The Best Strawberry Chia Pudding
Strawberry chia pudding is a celebration of texture and flavor, where the humble chia seed transforms into a creamy, luscious base that carries the brightness of fresh strawberries and the deep sweetness of a homemade compote. This recipe respects the integrity of each ingredient, balancing freshness with richness, and showcases how simple techniques elevate humble components into something memorable.

Instructions
- 1
Warm the water until comfortably hot and stir in the chia seeds. Allow them to hydrate for about 5 minutes, stirring occasionally to prevent clumping.
5 min
- 2
While the chia seeds hydrate, prepare the strawberry compote. Combine the strawberries, maple syrup, and lemon zest in a medium skillet over medium heat. After about a minute, gently mash some strawberries to release their juices. Continue cooking and stirring until the mixture thickens to a jam-like consistency, keeping it chunky or smooth according to preference. This process takes approximately 5 minutes. Remove from heat and let cool.
5 min
- 3
In a mixing bowl, combine the rehydrated chia seeds with the non-dairy yogurt or cream, maple syrup, lemon juice, vanilla, salt, and chopped fresh strawberries. Stir thoroughly and adjust sweetness or texture by adding a small amount of water or non-dairy milk if necessary. Set aside.
- 4
Once the compote has cooled, assemble the pudding in 4-inch jars or similar containers. Begin with a layer of compote, followed by a layer of chia pudding. Optionally, add a spoonful of reserved hydrated chia seeds for texture. Repeat layering with compote and finish with your choice of nuts or seeds for garnish.
- 5
Serve chilled directly from the refrigerator.
Ago's Notes
- Hydrating chia seeds separately accelerates the preparation process and ensures a creamy texture without waiting overnight.

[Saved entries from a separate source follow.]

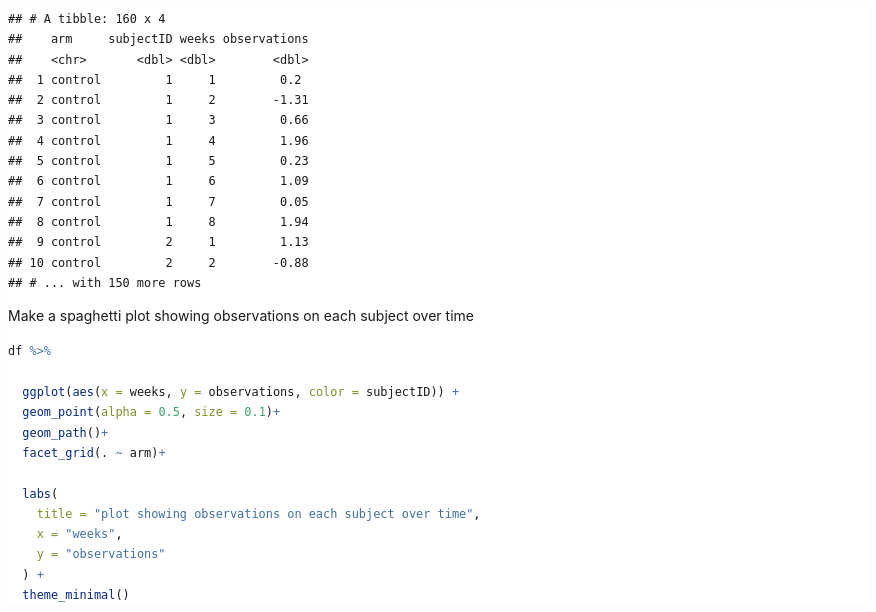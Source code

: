     ## # A tibble: 160 x 4
    ##    arm     subjectID weeks observations
    ##    <chr>       <dbl> <dbl>        <dbl>
    ##  1 control         1     1         0.2 
    ##  2 control         1     2        -1.31
    ##  3 control         1     3         0.66
    ##  4 control         1     4         1.96
    ##  5 control         1     5         0.23
    ##  6 control         1     6         1.09
    ##  7 control         1     7         0.05
    ##  8 control         1     8         1.94
    ##  9 control         2     1         1.13
    ## 10 control         2     2        -0.88
    ## # ... with 150 more rows

Make a spaghetti plot showing observations on each subject over time

``` r
df %>% 
  
  ggplot(aes(x = weeks, y = observations, color = subjectID)) +
  geom_point(alpha = 0.5, size = 0.1)+
  geom_path()+
  facet_grid(. ~ arm)+
  
  labs(
    title = "plot showing observations on each subject over time",
    x = "weeks",
    y = "observations"
  ) +
  theme_minimal()
```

- The compote can be adjusted in texture from chunky to smooth depending on your preference.
- This pudding keeps well for up to 4 days refrigerated.
- For added protein, consider using high-protein non-dairy yogurt or blending tofu into the base.
- The recipe is naturally gluten-free and can be adapted to be soy- and nut-free by selecting appropriate non-dairy products and toppings.
- Variations with other fruits like mango or blueberry can be incorporated while respecting the balance of fresh and cooked fruit layers.
- Adding oats in place of some chia seeds can soften the texture for those who prefer less chia seed crunch.
This recipe exemplifies how Italian culinary values - respect for ingredient integrity, seasonality, and technique - can harmonize even with non-traditional ingredients like chia seeds, creating a dish that is both nourishing and elegant.